Brief: Which lines of the data contain the string "有线程安全问题"? Show each of them.

Collected data entries
========================================

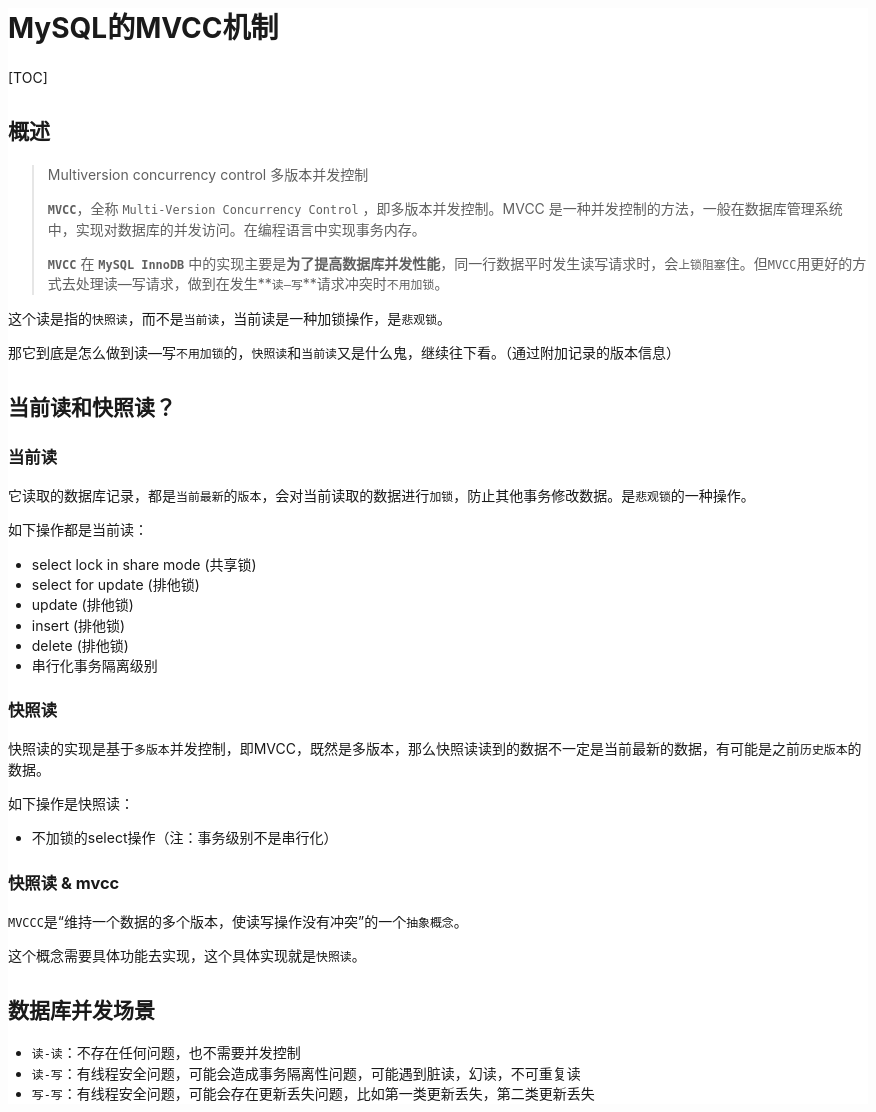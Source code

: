 # MySQL的MVCC机制

[TOC]

## 概述

> Multiversion concurrency control 多版本并发控制
>
> **`MVCC`**，全称 `Multi-Version Concurrency Control` ，即多版本并发控制。MVCC 是一种并发控制的方法，一般在数据库管理系统中，实现对数据库的并发访问。在编程语言中实现事务内存。
>
> **`MVCC`** 在 **`MySQL InnoDB`** 中的实现主要是**为了提高数据库并发性能**，同一行数据平时发生读写请求时，会`上锁阻塞`住。但`MVCC`用更好的方式去处理读—写请求，做到在发生**`读—写`**请求冲突时`不用加锁`。

这个读是指的`快照读`，而不是`当前读`，当前读是一种加锁操作，是`悲观锁`。

那它到底是怎么做到读—写`不用加锁`的，`快照读`和`当前读`又是什么鬼，继续往下看。（通过附加记录的版本信息）

## 当前读和快照读？

### **当前读**

它读取的数据库记录，都是`当前最新`的`版本`，会对当前读取的数据进行`加锁`，防止其他事务修改数据。是`悲观锁`的一种操作。

如下操作都是当前读：

- select lock in share mode (共享锁)
- select for update (排他锁)
- update (排他锁)
- insert (排他锁)
- delete (排他锁)
- 串行化事务隔离级别

### **快照读**

快照读的实现是基于`多版本`并发控制，即MVCC，既然是多版本，那么快照读读到的数据不一定是当前最新的数据，有可能是之前`历史版本`的数据。

如下操作是快照读：

- 不加锁的select操作（注：事务级别不是串行化）

### 快照读 & mvcc

`MVCCC`是“维持一个数据的多个版本，使读写操作没有冲突”的一个`抽象概念`。

这个概念需要具体功能去实现，这个具体实现就是`快照读`。

## 数据库并发场景

- `读-读`：不存在任何问题，也不需要并发控制
- `读-写`：有线程安全问题，可能会造成事务隔离性问题，可能遇到脏读，幻读，不可重复读
- `写-写`：有线程安全问题，可能会存在更新丢失问题，比如第一类更新丢失，第二类更新丢失
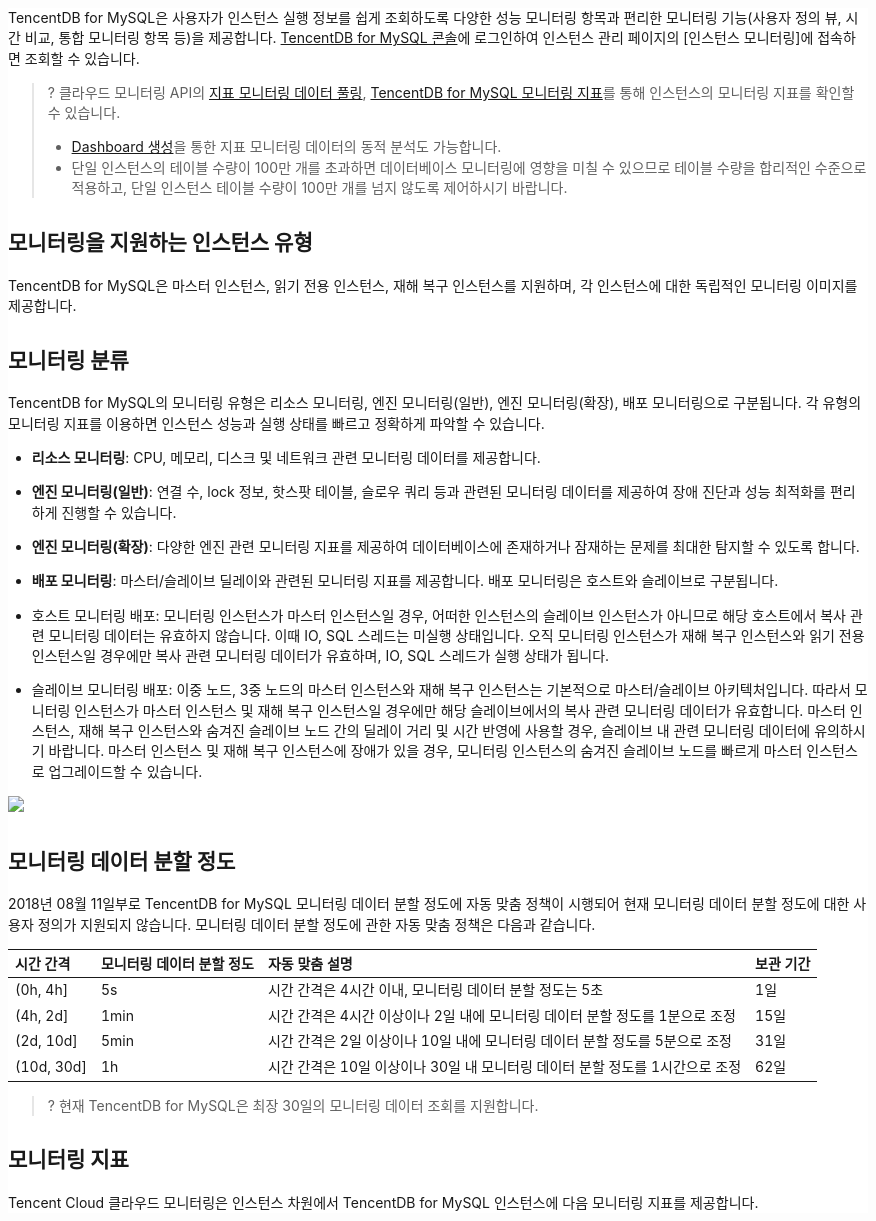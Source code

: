 TencentDB for MySQL은 사용자가 인스턴스 실행 정보를 쉽게 조회하도록 다양한 성능 모니터링 항목과 편리한 모니터링 기능(사용자 정의 뷰, 시간 비교, 통합 모니터링 항목 등)을 제공합니다. [TencentDB for MySQL 콘솔](https://console.cloud.tencent.com/cdb)에 로그인하여 인스턴스 관리 페이지의 [인스턴스 모니터링]에 접속하면 조회할 수 있습니다.
>?
클라우드 모니터링 API의 [지표 모니터링 데이터 풀링](https://intl.cloud.tencent.com/document/product/248/39306), [TencentDB for MySQL 모니터링 지표](https://intl.cloud.tencent.com/zh/document/product/248/11006)를 통해 인스턴스의 모니터링 지표를 확인할 수 있습니다.
>- [Dashboard 생성](https://console.cloud.tencent.com/monitor/dashboard2/default?channel=10)을 통한 지표 모니터링 데이터의 동적 분석도 가능합니다.
>- 단일 인스턴스의 테이블 수량이 100만 개를 초과하면 데이터베이스 모니터링에 영향을 미칠 수 있으므로 테이블 수량을 합리적인 수준으로 적용하고, 단일 인스턴스 테이블 수량이 100만 개를 넘지 않도록 제어하시기 바랍니다.

## 모니터링을 지원하는 인스턴스 유형
TencentDB for MySQL은 마스터 인스턴스, 읽기 전용 인스턴스, 재해 복구 인스턴스를 지원하며, 각 인스턴스에 대한 독립적인 모니터링 이미지를 제공합니다.

## 모니터링 분류
TencentDB for MySQL의 모니터링 유형은 리소스 모니터링, 엔진 모니터링(일반), 엔진 모니터링(확장), 배포 모니터링으로 구분됩니다. 각 유형의 모니터링 지표를 이용하면 인스턴스 성능과 실행 상태를 빠르고 정확하게 파악할 수 있습니다.
- **리소스 모니터링**: CPU, 메모리, 디스크 및 네트워크 관련 모니터링 데이터를 제공합니다.
- **엔진 모니터링(일반)**: 연결 수, lock 정보, 핫스팟 테이블, 슬로우 쿼리 등과 관련된 모니터링 데이터를 제공하여 장애 진단과 성능 최적화를 편리하게 진행할 수 있습니다.
- **엔진 모니터링(확장)**: 다양한 엔진 관련 모니터링 지표를 제공하여 데이터베이스에 존재하거나 잠재하는 문제를 최대한 탐지할 수 있도록 합니다.
- **배포 모니터링**: 마스터/슬레이브 딜레이와 관련된 모니터링 지표를 제공합니다. 배포 모니터링은 호스트와 슬레이브로 구분됩니다.
 - 호스트 모니터링 배포: 모니터링 인스턴스가 마스터 인스턴스일 경우, 어떠한 인스턴스의 슬레이브 인스턴스가 아니므로 해당 호스트에서 복사 관련 모니터링 데이터는 유효하지 않습니다. 이때 IO, SQL 스레드는 미실행 상태입니다. 오직 모니터링 인스턴스가 재해 복구 인스턴스와 읽기 전용 인스턴스일 경우에만 복사 관련 모니터링 데이터가 유효하며, IO, SQL 스레드가 실행 상태가 됩니다.

 - 슬레이브 모니터링 배포: 이중 노드, 3중 노드의 마스터 인스턴스와 재해 복구 인스턴스는 기본적으로 마스터/슬레이브 아키텍처입니다. 따라서 모니터링 인스턴스가 마스터 인스턴스 및 재해 복구 인스턴스일 경우에만 해당 슬레이브에서의 복사 관련 모니터링 데이터가 유효합니다. 마스터 인스턴스, 재해 복구 인스턴스와 숨겨진 슬레이브 노드 간의 딜레이 거리 및 시간 반영에 사용할 경우, 슬레이브 내 관련 모니터링 데이터에 유의하시기 바랍니다. 마스터 인스턴스 및 재해 복구 인스턴스에 장애가 있을 경우, 모니터링 인스턴스의 숨겨진 슬레이브 노드를 빠르게 마스터 인스턴스로 업그레이드할 수 있습니다.

![](https://main.qcloudimg.com/raw/183cebeb93cdeaca2dedeb228ab8f0be.png)

## 모니터링 데이터 분할 정도
2018년 08월 11일부로 TencentDB for MySQL 모니터링 데이터 분할 정도에 자동 맞춤 정책이 시행되어 현재 모니터링 데이터 분할 정도에 대한 사용자 정의가 지원되지 않습니다. 모니터링 데이터 분할 정도에 관한 자동 맞춤 정책은 다음과 같습니다.

| 시간 간격 | 모니터링 데이터 분할 정도 | 자동 맞춤 설명 | 보관 기간 |
|:-------|:--------|:----|:-----|
| (0h, 4h] | 5s | 시간 간격은 4시간 이내, 모니터링 데이터 분할 정도는 5초 | 1일 |
| (4h, 2d] | 1min | 시간 간격은 4시간 이상이나 2일 내에 모니터링 데이터 분할 정도를 1분으로 조정 | 15일 |
| (2d, 10d] | 5min | 시간 간격은 2일 이상이나 10일 내에 모니터링 데이터 분할 정도를 5분으로 조정 | 31일 |
| (10d, 30d] | 1h | 시간 간격은 10일 이상이나 30일 내 모니터링 데이터 분할 정도를 1시간으로 조정 | 62일 |

>? 현재 TencentDB for MySQL은 최장 30일의 모니터링 데이터 조회를 지원합니다.

## 모니터링 지표
Tencent Cloud 클라우드 모니터링은 인스턴스 차원에서 TencentDB for MySQL 인스턴스에 다음 모니터링 지표를 제공합니다.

========================================

Exercise result:
- `读-写`：有线程安全问题，可能会造成事务隔离性问题，可能遇到脏读，幻读，不可重复读
- `写-写`：有线程安全问题，可能会存在更新丢失问题，比如第一类更新丢失，第二类更新丢失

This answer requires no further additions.